ASSIGNED TASK: Among the records that follow, find the line with "- Stripping comments" and the line with "unique user id". Set down those lines and all lines between them exactly, without adding anything.

====== RECORDS SHOWN

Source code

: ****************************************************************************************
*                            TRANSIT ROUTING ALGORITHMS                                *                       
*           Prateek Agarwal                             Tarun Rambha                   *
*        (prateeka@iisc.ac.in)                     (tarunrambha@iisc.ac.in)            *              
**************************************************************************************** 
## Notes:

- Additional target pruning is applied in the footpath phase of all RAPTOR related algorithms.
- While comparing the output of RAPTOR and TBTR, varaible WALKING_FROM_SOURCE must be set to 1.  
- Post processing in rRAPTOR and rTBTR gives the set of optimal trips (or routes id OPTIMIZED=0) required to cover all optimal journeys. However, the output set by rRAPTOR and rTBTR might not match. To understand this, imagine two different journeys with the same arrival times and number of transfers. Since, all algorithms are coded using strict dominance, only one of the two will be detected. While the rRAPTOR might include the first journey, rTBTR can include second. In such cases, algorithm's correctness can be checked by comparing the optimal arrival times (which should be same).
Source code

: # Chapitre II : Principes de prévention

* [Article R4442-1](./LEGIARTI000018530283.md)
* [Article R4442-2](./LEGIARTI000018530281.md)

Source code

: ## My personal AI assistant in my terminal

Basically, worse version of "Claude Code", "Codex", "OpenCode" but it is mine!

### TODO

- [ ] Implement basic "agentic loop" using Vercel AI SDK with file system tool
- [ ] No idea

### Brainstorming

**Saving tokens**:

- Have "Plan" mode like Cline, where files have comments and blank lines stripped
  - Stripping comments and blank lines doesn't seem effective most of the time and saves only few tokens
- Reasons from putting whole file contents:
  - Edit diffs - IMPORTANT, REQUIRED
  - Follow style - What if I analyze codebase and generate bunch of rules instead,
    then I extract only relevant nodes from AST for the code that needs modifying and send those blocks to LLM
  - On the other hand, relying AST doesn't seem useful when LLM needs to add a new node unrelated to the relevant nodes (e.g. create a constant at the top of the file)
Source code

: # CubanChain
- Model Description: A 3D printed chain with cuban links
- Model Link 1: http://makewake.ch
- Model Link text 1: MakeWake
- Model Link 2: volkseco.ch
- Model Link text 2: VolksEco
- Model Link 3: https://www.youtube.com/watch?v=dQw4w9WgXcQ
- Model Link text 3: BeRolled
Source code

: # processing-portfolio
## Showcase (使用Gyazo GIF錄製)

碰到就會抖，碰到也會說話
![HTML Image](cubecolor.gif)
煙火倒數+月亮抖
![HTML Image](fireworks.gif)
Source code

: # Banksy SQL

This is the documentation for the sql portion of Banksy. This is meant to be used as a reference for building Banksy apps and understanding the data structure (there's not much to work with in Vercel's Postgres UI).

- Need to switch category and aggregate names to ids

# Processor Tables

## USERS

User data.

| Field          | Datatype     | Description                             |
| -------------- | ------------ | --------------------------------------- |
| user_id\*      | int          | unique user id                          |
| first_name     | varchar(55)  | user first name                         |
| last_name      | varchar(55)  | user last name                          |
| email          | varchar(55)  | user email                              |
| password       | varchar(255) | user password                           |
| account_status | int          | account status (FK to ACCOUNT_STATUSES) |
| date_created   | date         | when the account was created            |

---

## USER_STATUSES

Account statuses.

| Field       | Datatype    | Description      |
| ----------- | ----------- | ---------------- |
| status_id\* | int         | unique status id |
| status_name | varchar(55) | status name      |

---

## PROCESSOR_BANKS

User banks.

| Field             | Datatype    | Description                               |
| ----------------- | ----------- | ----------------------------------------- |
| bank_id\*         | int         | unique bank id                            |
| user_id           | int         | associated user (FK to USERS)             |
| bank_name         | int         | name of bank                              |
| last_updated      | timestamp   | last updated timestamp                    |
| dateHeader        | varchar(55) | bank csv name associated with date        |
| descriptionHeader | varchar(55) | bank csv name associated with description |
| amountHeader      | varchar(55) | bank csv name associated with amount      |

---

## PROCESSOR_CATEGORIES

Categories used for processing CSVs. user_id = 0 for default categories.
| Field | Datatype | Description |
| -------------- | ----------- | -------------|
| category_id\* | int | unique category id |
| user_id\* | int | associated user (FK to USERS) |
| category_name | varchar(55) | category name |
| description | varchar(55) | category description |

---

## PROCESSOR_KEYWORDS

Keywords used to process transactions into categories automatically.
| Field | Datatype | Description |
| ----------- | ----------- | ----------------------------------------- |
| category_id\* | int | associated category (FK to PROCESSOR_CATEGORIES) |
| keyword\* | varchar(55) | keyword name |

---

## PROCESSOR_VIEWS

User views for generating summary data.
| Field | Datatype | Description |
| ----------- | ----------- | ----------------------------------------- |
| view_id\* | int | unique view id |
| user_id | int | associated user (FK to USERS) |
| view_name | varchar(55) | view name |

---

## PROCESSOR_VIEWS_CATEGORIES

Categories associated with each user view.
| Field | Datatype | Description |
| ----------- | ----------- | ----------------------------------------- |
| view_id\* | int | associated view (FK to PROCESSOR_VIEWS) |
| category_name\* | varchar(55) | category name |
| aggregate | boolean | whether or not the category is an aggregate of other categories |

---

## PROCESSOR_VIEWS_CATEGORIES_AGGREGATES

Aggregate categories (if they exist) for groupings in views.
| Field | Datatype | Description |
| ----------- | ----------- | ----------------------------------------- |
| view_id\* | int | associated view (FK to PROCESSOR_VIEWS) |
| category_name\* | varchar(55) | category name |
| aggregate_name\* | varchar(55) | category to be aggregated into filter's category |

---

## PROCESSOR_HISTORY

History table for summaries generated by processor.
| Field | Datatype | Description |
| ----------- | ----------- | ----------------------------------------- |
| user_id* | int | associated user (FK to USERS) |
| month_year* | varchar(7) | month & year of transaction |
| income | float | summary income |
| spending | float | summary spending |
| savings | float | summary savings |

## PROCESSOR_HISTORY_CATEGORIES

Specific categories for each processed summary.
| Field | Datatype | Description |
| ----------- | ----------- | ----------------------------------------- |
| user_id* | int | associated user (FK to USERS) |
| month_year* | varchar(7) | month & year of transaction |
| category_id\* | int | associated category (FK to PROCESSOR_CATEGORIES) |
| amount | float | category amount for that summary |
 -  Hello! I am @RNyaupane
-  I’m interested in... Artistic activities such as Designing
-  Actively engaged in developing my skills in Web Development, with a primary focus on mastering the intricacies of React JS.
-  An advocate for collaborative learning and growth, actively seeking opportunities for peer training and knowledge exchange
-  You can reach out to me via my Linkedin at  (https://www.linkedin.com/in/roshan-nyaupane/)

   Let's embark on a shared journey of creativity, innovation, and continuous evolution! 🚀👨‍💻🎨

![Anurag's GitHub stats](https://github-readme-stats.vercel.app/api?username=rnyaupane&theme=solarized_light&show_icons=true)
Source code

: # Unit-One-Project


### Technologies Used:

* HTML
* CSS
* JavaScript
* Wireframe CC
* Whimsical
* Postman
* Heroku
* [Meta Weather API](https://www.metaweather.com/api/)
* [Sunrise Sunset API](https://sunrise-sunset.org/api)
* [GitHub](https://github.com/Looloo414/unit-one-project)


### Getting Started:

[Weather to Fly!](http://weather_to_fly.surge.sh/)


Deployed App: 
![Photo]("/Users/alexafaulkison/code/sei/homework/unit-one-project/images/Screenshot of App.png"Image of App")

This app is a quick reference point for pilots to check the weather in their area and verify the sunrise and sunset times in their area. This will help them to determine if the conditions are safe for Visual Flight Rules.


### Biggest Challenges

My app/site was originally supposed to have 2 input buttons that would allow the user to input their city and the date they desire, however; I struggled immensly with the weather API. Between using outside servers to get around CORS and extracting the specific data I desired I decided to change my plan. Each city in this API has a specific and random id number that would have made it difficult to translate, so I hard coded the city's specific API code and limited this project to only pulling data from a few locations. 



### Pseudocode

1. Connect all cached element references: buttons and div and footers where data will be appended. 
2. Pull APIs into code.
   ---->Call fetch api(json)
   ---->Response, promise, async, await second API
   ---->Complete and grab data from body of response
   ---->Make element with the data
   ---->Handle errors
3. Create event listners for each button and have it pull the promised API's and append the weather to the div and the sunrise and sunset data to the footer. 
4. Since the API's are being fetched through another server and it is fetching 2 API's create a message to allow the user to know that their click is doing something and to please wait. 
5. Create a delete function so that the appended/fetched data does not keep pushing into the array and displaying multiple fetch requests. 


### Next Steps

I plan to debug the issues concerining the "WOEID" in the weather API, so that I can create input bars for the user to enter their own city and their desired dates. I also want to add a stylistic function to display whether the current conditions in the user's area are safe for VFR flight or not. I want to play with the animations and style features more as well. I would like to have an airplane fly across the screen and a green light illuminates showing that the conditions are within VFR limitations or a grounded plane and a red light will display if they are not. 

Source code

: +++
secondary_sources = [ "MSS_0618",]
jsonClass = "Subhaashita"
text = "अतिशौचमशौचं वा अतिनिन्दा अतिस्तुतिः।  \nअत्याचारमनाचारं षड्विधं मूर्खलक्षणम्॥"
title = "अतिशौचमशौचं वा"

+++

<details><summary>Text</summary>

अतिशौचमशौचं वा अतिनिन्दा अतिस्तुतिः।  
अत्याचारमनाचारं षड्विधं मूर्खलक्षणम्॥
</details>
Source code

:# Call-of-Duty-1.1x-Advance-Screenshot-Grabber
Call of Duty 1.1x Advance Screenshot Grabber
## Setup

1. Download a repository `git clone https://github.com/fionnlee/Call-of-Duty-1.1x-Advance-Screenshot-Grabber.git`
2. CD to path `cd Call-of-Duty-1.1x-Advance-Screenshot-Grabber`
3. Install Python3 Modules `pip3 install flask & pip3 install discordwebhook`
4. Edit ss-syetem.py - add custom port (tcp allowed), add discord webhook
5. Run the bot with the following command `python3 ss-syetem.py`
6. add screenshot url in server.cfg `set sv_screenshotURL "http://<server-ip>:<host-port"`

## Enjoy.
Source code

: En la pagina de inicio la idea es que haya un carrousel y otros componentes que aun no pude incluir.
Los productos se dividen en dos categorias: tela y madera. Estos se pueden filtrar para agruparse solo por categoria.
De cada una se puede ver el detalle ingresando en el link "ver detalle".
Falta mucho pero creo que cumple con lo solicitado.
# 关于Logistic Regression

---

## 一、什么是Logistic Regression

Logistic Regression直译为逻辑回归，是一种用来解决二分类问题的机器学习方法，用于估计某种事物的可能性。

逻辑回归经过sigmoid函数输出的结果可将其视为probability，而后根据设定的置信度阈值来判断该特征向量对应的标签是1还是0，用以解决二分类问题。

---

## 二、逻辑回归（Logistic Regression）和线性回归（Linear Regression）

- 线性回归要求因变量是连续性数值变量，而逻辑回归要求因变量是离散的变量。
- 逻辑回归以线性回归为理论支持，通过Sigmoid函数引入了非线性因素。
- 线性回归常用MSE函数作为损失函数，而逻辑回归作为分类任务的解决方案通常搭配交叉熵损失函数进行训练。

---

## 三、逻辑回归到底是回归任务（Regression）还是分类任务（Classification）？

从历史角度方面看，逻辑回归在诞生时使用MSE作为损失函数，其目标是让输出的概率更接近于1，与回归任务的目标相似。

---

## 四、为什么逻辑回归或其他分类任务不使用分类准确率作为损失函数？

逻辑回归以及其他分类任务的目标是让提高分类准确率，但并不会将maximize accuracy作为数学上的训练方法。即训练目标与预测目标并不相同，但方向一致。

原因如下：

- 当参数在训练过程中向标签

============

RESPONSE TO THE TASK:
  - Stripping comments and blank lines doesn't seem effective most of the time and saves only few tokens
- Reasons from putting whole file contents:
  - Edit diffs - IMPORTANT, REQUIRED
  - Follow style - What if I analyze codebase and generate bunch of rules instead,
    then I extract only relevant nodes from AST for the code that needs modifying and send those blocks to LLM
  - On the other hand, relying AST doesn't seem useful when LLM needs to add a new node unrelated to the relevant nodes (e.g. create a constant at the top of the file)
Source code

: # CubanChain
- Model Description: A 3D printed chain with cuban links
- Model Link 1: http://makewake.ch
- Model Link text 1: MakeWake
- Model Link 2: volkseco.ch
- Model Link text 2: VolksEco
- Model Link 3: https://www.youtube.com/watch?v=dQw4w9WgXcQ
- Model Link text 3: BeRolled
Source code

: # processing-portfolio
## Showcase (使用Gyazo GIF錄製)

碰到就會抖，碰到也會說話
![HTML Image](cubecolor.gif)
煙火倒數+月亮抖
![HTML Image](fireworks.gif)
Source code

: # Banksy SQL

This is the documentation for the sql portion of Banksy. This is meant to be used as a reference for building Banksy apps and understanding the data structure (there's not much to work with in Vercel's Postgres UI).

- Need to switch category and aggregate names to ids

# Processor Tables

## USERS

User data.

| Field          | Datatype     | Description                             |
| -------------- | ------------ | --------------------------------------- |
| user_id\*      | int          | unique user id                          |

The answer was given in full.